This charming, well-researched little detective story imagines the Brontë siblings trying to solve the mystery of a woman whose body disappears after her room is painted with blood. Ellis has thought very carefully about accurately tying in the historical details of the siblings’ lives with the fictional account, and a lot of love has clearly gone into recreating their characters. I have read a lot about the Brontës and their works and was convinced by the feisty, well-defined characters Ellis has formed.

Although Brontë purists may strongly dislike this book (as purists are wont to do), they should be best placed to appreciate the multiple hints towards the sisters’ writing in the detective story, particularly Jane Eyre and The Tenant of Wildfell Hall. Even knowing the books well, there were definitely elements I missed until I stopped to think about it, as I was carried along by the story itself.

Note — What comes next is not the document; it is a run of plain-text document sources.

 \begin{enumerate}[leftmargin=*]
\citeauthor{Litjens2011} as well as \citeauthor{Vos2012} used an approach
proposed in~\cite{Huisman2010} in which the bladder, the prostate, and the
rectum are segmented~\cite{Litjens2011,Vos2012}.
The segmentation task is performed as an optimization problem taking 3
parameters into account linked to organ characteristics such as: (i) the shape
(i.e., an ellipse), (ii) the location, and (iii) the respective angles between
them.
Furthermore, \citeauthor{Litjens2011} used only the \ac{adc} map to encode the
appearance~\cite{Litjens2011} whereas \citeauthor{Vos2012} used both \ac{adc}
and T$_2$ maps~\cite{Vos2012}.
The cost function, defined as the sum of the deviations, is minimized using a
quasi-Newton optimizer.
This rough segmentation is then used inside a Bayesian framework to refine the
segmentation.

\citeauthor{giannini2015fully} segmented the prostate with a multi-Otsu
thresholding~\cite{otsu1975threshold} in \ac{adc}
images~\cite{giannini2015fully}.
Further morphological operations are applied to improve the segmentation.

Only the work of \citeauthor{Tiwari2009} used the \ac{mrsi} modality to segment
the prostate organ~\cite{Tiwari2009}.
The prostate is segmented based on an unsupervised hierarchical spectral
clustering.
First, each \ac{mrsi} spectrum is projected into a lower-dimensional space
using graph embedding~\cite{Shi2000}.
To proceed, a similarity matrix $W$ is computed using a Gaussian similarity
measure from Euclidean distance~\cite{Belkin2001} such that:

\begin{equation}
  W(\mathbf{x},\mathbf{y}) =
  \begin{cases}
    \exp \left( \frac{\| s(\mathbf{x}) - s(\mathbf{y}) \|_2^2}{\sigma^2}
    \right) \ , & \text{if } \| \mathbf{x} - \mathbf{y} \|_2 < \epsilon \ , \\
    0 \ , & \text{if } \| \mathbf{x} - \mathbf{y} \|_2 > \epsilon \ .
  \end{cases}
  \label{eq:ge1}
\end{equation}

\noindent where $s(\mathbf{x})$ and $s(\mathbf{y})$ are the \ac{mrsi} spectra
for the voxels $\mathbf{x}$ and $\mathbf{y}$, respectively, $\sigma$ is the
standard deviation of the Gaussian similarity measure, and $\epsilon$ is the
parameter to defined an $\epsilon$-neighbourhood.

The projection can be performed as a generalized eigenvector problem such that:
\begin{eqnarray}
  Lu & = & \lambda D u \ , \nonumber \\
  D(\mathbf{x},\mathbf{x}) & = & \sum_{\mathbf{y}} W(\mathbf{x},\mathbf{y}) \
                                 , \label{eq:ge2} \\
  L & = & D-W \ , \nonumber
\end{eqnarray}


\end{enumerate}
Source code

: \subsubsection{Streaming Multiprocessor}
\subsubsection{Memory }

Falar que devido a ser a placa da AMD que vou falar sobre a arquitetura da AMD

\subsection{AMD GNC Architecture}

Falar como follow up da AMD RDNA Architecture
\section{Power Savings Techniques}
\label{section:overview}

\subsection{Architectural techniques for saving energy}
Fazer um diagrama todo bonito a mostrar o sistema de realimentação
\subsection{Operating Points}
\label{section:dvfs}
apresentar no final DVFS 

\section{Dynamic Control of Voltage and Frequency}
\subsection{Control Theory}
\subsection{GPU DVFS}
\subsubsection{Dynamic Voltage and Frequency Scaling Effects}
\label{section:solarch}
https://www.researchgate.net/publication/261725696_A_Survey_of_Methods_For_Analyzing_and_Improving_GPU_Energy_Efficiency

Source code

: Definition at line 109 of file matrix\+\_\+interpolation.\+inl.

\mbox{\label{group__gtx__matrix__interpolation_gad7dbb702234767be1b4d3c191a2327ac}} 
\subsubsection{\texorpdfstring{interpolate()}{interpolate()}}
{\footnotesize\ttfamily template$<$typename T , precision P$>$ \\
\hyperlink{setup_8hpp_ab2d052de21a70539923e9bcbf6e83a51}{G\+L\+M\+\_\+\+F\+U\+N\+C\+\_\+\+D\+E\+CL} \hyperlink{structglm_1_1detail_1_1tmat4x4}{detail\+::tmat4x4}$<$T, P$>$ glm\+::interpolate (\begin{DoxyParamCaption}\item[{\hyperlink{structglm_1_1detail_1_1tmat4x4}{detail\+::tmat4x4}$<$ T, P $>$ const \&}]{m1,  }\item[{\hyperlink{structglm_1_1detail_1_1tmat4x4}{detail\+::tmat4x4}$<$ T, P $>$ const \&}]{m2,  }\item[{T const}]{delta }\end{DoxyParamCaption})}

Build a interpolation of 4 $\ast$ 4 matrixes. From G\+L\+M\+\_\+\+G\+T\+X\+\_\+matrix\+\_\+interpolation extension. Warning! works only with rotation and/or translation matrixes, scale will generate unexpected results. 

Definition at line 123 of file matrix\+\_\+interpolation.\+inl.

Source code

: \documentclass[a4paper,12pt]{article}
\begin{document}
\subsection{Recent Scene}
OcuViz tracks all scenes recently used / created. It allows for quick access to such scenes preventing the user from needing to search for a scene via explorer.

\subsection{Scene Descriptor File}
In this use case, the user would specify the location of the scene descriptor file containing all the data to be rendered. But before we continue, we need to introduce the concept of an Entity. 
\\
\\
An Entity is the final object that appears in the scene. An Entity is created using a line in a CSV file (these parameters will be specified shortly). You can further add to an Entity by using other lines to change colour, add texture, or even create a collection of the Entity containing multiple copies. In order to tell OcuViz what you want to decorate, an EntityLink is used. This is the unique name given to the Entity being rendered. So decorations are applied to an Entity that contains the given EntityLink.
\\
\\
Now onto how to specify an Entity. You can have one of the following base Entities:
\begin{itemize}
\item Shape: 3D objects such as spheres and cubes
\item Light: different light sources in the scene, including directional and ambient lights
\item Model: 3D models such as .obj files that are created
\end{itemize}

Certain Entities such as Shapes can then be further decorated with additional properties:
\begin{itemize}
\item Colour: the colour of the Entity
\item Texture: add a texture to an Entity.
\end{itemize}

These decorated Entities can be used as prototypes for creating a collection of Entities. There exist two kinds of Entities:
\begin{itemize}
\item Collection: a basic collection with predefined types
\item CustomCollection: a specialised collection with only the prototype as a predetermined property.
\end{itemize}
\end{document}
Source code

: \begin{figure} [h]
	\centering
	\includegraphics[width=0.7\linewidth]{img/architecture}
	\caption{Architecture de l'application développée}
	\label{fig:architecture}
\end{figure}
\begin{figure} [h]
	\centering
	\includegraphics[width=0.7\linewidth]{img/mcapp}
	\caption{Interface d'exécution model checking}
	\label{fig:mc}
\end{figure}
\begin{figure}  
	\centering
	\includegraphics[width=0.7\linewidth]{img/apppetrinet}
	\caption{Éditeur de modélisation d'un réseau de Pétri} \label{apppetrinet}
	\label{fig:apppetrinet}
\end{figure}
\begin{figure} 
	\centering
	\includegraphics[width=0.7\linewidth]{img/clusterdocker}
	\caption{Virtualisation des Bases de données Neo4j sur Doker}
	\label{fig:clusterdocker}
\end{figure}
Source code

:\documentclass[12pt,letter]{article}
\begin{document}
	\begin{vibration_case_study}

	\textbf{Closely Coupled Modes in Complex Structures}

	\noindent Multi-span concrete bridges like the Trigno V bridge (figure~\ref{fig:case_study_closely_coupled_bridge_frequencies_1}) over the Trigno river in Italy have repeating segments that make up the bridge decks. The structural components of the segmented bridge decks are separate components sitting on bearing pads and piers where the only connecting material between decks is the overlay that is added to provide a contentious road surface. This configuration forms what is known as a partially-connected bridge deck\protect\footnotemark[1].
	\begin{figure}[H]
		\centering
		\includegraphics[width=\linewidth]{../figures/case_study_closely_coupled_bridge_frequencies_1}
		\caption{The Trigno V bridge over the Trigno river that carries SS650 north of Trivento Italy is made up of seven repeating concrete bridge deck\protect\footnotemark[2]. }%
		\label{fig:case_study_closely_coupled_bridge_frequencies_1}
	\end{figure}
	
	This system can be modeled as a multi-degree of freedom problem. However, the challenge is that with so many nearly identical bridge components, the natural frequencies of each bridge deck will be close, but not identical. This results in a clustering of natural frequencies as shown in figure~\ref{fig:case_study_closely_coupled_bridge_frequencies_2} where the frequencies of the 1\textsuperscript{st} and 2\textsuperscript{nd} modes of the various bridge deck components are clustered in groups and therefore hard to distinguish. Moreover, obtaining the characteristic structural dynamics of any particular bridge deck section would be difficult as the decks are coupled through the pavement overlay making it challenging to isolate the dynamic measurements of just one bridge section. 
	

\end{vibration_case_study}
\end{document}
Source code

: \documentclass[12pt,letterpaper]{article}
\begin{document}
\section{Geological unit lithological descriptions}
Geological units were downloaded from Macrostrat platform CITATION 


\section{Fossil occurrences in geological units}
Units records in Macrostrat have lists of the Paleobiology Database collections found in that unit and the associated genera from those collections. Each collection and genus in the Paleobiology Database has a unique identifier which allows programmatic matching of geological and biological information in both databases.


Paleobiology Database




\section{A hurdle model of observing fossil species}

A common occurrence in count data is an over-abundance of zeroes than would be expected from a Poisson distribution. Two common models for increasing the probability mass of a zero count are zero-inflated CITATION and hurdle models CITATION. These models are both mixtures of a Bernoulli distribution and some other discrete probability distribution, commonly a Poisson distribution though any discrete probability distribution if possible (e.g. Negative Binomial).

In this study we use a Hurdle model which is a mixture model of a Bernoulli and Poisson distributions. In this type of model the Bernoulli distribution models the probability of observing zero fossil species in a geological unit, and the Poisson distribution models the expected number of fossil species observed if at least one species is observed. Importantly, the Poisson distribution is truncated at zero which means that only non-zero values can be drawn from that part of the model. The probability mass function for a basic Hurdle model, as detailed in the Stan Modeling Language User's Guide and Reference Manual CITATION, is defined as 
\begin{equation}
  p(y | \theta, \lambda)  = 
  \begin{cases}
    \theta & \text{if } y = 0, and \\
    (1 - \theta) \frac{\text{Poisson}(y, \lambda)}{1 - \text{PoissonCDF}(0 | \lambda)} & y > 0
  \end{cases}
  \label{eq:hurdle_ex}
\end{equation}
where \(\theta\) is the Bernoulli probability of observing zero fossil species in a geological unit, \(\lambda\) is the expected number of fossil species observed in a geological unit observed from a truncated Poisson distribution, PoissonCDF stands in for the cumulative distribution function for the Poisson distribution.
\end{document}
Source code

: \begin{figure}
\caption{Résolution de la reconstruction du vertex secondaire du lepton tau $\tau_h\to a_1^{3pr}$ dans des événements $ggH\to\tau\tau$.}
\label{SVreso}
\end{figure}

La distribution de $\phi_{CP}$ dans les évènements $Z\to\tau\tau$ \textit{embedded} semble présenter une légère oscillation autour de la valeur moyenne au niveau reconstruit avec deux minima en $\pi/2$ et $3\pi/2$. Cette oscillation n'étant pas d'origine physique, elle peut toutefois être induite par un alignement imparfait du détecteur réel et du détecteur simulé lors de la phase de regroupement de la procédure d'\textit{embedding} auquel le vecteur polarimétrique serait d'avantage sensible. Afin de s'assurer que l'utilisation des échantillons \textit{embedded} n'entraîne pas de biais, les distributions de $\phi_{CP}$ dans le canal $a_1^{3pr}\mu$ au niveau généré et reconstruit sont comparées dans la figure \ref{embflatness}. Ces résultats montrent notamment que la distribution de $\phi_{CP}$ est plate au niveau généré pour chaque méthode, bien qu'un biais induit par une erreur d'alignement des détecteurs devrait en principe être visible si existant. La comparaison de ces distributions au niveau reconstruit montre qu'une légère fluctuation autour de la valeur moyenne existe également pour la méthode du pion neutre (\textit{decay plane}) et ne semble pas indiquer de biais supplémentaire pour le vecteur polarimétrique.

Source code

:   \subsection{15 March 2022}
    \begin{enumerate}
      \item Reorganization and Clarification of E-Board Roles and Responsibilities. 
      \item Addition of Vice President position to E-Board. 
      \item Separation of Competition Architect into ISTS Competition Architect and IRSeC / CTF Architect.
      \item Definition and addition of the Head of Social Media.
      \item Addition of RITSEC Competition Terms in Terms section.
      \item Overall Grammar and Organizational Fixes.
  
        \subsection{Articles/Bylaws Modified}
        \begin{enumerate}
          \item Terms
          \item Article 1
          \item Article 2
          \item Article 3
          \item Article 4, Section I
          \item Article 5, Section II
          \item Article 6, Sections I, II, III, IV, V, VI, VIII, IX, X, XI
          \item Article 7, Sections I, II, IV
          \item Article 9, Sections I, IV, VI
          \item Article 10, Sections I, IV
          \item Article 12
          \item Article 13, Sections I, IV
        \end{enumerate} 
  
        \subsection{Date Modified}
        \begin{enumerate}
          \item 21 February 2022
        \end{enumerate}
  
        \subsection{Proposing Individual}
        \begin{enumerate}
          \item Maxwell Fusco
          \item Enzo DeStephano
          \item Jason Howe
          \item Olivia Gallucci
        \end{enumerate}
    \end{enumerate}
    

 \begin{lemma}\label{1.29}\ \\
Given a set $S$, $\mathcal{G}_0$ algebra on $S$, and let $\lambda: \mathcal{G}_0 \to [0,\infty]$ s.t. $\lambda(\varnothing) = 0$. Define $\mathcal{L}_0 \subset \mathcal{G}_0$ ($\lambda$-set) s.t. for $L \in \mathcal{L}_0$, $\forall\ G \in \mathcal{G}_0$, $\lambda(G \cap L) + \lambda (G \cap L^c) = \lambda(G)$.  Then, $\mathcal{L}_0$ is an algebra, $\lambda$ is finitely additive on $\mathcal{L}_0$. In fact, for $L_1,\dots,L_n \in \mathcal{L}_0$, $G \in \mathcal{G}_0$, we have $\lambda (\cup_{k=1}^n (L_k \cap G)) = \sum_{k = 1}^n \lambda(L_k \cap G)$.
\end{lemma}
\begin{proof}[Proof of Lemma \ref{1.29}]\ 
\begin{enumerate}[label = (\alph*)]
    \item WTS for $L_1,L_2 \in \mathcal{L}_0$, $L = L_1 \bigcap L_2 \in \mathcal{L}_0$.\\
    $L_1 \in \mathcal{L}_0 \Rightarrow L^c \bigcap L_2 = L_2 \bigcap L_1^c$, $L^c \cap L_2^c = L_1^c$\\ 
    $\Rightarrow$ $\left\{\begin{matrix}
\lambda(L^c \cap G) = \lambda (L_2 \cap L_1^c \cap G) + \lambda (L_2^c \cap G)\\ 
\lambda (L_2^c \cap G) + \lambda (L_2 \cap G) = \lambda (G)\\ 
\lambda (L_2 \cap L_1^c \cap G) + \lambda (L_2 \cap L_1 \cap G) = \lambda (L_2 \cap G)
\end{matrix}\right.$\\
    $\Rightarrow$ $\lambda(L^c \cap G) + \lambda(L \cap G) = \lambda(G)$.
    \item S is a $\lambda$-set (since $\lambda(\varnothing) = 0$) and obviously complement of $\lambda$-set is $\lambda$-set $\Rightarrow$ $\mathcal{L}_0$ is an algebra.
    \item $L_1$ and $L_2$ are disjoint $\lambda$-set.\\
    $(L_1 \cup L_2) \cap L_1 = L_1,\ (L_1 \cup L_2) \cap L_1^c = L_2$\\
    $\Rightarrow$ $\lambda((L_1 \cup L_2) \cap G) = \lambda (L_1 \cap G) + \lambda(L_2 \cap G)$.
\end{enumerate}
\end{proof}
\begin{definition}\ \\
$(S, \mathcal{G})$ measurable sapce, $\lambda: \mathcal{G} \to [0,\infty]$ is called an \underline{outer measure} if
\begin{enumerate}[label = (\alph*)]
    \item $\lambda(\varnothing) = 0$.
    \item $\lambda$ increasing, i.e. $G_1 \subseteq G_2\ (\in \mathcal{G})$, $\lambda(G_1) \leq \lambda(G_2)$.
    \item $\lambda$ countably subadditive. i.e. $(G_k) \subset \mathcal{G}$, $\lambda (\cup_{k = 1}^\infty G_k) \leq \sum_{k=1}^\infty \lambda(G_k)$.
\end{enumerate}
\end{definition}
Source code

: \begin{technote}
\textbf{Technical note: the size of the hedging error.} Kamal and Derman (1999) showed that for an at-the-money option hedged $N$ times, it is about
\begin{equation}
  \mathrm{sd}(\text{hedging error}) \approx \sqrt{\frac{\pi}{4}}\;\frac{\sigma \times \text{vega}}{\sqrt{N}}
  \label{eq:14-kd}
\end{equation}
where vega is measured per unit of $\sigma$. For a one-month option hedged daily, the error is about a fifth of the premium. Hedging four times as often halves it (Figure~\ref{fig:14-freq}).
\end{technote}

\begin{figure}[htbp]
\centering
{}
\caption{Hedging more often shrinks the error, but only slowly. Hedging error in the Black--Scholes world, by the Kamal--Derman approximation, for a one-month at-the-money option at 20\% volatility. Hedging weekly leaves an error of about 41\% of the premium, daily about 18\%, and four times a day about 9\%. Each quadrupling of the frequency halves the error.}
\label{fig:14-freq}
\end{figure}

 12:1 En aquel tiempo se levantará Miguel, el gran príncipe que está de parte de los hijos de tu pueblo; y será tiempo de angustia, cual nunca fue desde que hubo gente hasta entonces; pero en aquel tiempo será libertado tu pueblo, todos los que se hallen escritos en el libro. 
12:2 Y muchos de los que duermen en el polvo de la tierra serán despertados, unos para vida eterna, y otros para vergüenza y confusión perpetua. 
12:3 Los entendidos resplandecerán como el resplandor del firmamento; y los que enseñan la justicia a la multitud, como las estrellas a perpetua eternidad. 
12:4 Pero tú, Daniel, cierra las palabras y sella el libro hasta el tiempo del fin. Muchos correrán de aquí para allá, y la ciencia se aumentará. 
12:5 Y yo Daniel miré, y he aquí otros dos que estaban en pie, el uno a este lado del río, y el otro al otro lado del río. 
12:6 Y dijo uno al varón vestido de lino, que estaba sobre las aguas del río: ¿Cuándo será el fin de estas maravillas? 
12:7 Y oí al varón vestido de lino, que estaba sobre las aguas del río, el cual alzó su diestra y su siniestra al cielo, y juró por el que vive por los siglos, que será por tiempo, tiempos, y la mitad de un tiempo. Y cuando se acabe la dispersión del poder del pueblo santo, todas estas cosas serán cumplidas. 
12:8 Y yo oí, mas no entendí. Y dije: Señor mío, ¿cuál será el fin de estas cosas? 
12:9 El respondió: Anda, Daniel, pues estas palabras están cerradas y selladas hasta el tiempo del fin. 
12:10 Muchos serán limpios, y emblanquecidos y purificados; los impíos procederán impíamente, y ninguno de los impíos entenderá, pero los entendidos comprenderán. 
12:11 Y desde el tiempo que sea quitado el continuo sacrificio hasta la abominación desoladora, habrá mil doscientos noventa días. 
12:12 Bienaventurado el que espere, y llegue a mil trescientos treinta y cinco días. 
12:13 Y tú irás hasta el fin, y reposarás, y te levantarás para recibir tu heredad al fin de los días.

It was really nice to have a nod towards the fact that in the 1840s detection was very much in its infancy. One of my main criticisms, however, is that though the sisters are from the offset determined to solve the mystery with their own intellect, I felt that the final conclusion involved a bit too much guesswork and being filled in by other characters, which was a little disappointing.

Hopefully it is not giving too much away to say that I did struggle to understand the killer’s motive in this book. Additionally, the mystery of why Elizabeth became so afraid of Chester immediately before their marriage is never really explained. Also I didn’t see the need to have each chapter headed by the sister’s name whose perspective it would be from; as the book is told in the third person we are always told this anyway.

Those minor quibbles aside, this was a great concept for a book and really nicely planned out and written, with the promise of further mysteries for the Brontës to solve.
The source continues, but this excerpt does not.